Por décadas, muito mais mulheres do que homens foram classificadas como Neet. Graças aos esforços do governo para colocar mais mulheres na força de trabalho após a crise financeira de 2008, esse abismo havia se fechado quando a pandemia atingiu o mundo, em 2020.
Agora, a questão para Starmer é como lidar com o aumento do desemprego entre a população masculina.

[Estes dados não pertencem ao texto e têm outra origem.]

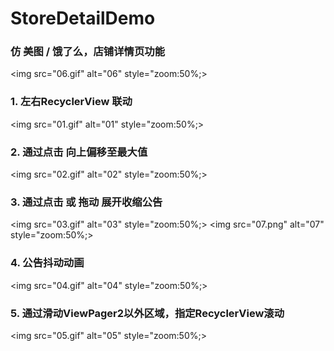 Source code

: # StoreDetailDemo

### 仿 美图 / 饿了么，店铺详情页功能
<img src="06.gif" alt="06" style="zoom:50%;>

### 1. 左右RecyclerView 联动
<img src="01.gif" alt="01" style="zoom:50%;>

### 2. 通过点击 向上偏移至最大值
<img src="02.gif" alt="02" style="zoom:50%;>

### 3. 通过点击 或 拖动 展开收缩公告
<img src="03.gif" alt="03" style="zoom:50%;>
<img src="07.png" alt="07" style="zoom:50%;>

### 4. 公告抖动动画
<img src="04.gif" alt="04" style="zoom:50%;>

### 5. 通过滑动ViewPager2以外区域，指定RecyclerView滚动
<img src="05.gif" alt="05" style="zoom:50%;>
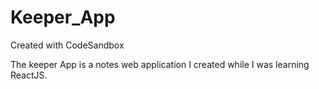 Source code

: # Keeper_App
Created with CodeSandbox

The keeper App is a notes web application I created while I was learning ReactJS.

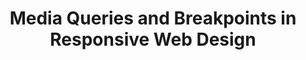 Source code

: ---
id: media-queries-and-breakpoints
title: Media Queries and Breakpoints in Responsive Web Design
sidebar_label: Media Queries and Breakpoints
sidebar_position: 2
tags: [html, web-development, responsive-web-design, media-queries, breakpoints]
description: In this tutorial, you will learn how to use media queries and breakpoints to create responsive web designs that adapt to different screen sizes and devices.
--- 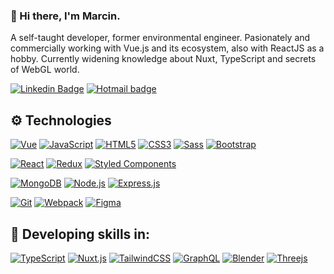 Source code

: ### 👋 Hi there, I'm Marcin.

A self-taught developer, former environmental engineer. Pasionately and commercially working with Vue.js and its ecosystem, also with ReactJS as a hobby. Currently widening knowledge about Nuxt, TypeScript and secrets of WebGL world.

[![Linkedin Badge](https://img.shields.io/badge/-LinkedIn-blue?style=flat-square&logo=Linkedin&logoColor=white&link=https://www.linkedin.com/in/marlucz/)](https://www.linkedin.com/in/marlucz/)
[![Hotmail badge](https://img.shields.io/badge/-Outlook-blue?style=flat-square&logo=Microsoft-Outlook&logoColor=white&link=mailto:marcin_luczak@hotmail.com)](mailto:marcin_luczak@hotmail.com)

## ⚙️ Technologies

[![Vue](https://img.shields.io/badge/-Vue-4fc08d?style=flat-square&logo=vuedotjs&logoColor=fff)](https://vuejs.org/)
[![JavaScript](https://img.shields.io/badge/-JavaScript-black?style=flat-square&logo=javascript/)](https://developer.mozilla.org/en-US/docs/Web/JavaScript)
[![HTML5](https://img.shields.io/badge/-HTML5-E34F26?style=flat-square&logo=html5&logoColor=white)](https://developer.mozilla.org/en-US/docs/Glossary/HTML5)
[![CSS3](https://img.shields.io/badge/-CSS3-1572B6?style=flat-square&logo=css3)](https://developer.mozilla.org/en-US/docs/Web/CSS)
[![Sass](https://img.shields.io/badge/-Sass-black?style=flat-square&logo=Sass&logoColor=pink)](https://sass-lang.com/documentation/)
[![Bootstrap](https://img.shields.io/badge/-Bootstrap-563D7C?style=flat-square&logo=bootstrap)](https://getbootstrap.com/)

[![React](https://img.shields.io/badge/-React-black?style=flat-square&logo=react)](https://reactjs.org//)
[![Redux](https://img.shields.io/badge/-Redux-black?style=flat-square&logo=Redux&logoColor=pink)](https://react-redux.js.org//)
[![Styled Components](https://img.shields.io/badge/-StyledComponents-black?style=flat-square&logo=Styled-Components)](https://styled-components.com//)

[![MongoDB](https://img.shields.io/badge/-MongoDB-geen?style=flat-square&logo=Mongodb&logoColor=white/)](https://www.mongodb.com/)
[![Node.js](https://img.shields.io/badge/-Node.js-black?style=flat-square&logo=Node.js)](https://nodejs.org/en/)
[![Express.js](https://img.shields.io/badge/-Express.js-black?style=flat-squaret&logo=Express)](https://expressjs.com/)

[![Git](https://img.shields.io/badge/-Git-black?style=flat-square&logo=git&link=https://github.com/marlucz/)](https://git-scm.com/)
[![Webpack](https://img.shields.io/badge/-Webpack-blue?style=flat-square&logo=Webpack&logoColor=white)](https://webpack.js.org/)
[![Figma](https://img.shields.io/badge/-Figma-gray?style=flat-square&logo=Figma)](https://www.figma.com/)

## 📖 Developing skills in:

[![TypeScript](https://img.shields.io/badge/Typescript-%23007ACC.svg?style=flat-square&logo=typescript&logoColor=white)](https://www.typescriptlang.org/)
[![Nuxt.js](https://img.shields.io/badge/-Nuxt.js-0C4B33?style=flat-squaret&logo=Nuxt.js)](https://nuxtjs.org/)
[![TailwindCSS](https://img.shields.io/badge/-TailwindCSS-04a3bf?style=flat-square&logo=tailwindcss&logoColor=white)](https://tailwindcss.com/)
[![GraphQL](https://img.shields.io/badge/-GraphQL-E10098?style=flat-square&logo=graphql&link=https://github.com/marlucz/)](https://graphql.org/)
[![Blender](https://img.shields.io/badge/Blender-%23F5792A.svg?style=flat-square&logo=blender&logoColor=white)](https://www.blender.org/)
[![Threejs](https://img.shields.io/badge/Threejs-black?style=flat-square&logo=three.js&logoColor=white)](https://threejs.org/)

Segundo os dados do Departamento Nacional de Estatísticas do Reino Unido (ONS, na sigla em inglês), no segundo trimestre de 2024 15,9% dos homens de 18 a 24 anos estavam sem estudar ou trabalhar. Entre as mulheres, a proporção foi de 13,1%.
Com isso, a média total ficou em 14,5%, o que representa 0,5 ponto percentual a menos que no primeiro semestre, mas ainda em um patamar acima de 14% há quatro trimestres consecutivos, o maior nível desde 2014.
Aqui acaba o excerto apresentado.